Taiwan Cement Corp is forecast to generate net profit of TWD16.48bn (US$556.1m) for the whole of this year, a 117 per cent surge from TWD7.6bn last year, Taishin Securities Investment Advisory Co said.

Taiwan Cement's revenue is forecast to grow 21.6 per cent annually to TWD119.52bn from TWD98.31bn, following expected price hikes in the Chinese market.

Beijing's ongoing plan to transform its cement industry by imposing more stringent environmental standards and related taxes helped push China's benchmark cement price to CNY420.70/t (US$66.43/t) last quarter, up 6.5 per cent from the previous quarter, Taishin said.

Beijing's tightened measures could eliminate unqualified competitors that cannot meet standards, it said.
Taiwan Cement could also start to fully recognise the profits generated by its Chinese subsidiary, TCC International Holdings Ltd, Taishin added.

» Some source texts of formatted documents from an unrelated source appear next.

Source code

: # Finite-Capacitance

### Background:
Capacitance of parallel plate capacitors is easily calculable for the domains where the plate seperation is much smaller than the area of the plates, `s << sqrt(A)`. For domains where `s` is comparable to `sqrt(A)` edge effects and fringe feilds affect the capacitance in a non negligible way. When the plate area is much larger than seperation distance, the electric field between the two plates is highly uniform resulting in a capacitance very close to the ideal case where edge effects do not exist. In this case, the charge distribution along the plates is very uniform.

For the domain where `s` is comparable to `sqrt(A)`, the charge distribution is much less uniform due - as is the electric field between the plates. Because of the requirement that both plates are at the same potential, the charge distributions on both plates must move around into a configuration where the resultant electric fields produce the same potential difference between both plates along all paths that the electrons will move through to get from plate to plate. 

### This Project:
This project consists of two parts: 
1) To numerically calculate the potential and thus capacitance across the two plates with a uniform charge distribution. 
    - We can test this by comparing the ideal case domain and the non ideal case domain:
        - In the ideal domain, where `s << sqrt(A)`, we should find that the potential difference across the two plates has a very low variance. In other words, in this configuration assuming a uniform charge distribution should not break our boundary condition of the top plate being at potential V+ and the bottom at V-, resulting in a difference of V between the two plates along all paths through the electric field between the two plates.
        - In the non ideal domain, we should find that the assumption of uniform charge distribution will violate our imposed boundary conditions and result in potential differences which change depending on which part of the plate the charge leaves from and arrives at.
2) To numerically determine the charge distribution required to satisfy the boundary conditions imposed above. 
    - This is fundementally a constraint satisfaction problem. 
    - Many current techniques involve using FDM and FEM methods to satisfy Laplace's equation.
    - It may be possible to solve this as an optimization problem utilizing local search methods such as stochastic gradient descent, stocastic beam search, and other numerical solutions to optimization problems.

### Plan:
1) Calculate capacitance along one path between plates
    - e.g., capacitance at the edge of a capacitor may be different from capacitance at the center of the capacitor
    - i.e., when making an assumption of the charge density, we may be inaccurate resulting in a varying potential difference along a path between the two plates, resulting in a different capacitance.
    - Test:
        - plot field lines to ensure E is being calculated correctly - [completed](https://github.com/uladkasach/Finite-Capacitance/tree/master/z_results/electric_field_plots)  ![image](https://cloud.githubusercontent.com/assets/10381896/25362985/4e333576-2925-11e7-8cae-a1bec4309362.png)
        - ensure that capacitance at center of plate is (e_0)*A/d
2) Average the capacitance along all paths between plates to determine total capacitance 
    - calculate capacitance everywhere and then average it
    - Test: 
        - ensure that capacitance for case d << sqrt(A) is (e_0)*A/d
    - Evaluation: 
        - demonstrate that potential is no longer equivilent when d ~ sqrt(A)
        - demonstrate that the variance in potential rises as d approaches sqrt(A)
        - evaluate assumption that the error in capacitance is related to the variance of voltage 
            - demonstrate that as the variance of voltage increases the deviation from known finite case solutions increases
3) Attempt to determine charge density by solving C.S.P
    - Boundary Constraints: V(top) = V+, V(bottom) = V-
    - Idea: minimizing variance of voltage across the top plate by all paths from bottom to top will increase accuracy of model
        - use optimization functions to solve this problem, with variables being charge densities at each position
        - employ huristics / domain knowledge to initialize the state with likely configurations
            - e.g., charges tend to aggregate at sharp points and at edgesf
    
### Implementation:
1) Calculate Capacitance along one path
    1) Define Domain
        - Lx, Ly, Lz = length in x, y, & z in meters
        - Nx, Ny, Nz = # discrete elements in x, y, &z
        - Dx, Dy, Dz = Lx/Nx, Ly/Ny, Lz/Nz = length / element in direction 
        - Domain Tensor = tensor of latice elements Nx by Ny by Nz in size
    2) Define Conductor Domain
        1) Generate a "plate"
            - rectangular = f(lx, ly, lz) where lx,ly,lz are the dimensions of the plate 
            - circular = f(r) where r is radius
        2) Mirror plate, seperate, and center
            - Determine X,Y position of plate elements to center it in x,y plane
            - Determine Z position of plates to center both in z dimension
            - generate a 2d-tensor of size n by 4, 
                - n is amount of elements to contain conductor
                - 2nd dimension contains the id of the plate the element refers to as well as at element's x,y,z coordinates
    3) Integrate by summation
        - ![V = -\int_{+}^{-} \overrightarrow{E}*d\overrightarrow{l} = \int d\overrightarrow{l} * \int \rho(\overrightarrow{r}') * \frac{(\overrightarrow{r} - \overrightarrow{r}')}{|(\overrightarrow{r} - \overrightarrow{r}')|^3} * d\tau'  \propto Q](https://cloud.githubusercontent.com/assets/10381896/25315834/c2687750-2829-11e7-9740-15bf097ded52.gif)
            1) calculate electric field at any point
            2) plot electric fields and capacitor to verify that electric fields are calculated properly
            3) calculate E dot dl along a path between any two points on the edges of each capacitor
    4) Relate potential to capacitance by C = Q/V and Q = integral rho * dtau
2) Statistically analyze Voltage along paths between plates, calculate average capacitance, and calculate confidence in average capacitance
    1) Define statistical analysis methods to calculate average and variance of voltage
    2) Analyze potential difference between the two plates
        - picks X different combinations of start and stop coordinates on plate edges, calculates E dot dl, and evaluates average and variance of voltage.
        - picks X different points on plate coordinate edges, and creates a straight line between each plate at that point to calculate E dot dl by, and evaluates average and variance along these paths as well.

Taiwan Cement saw its net profit last quarter jump 164 per cent to TWD2.58bn from TWD832m on an annual basis, while sales rose 14.2 per cent to TWD24.18bn from TWD21.18bn.

"Gross profit per tonne of Asia Cement's China business reached a five-year high in the fourth quarter of last year, and that momentum is likely to expand further in the first half of this year," Yuanta analyst Leo Lee said.

Cement prices in China have returned to an upward trend after inventory digestion almost finished last month, Yuanta said.

The consultant forecast that Asia Cement's net profit could expand 53 per cent to TWD8.37bn this year from TWD5.47bn last year. Asia Cement has yet to release its earnings results from last quarter but reported that 1Q revenue expanded 32.37 per cent YoY to TWD16.57bn from TWD12.52bn during the period last year.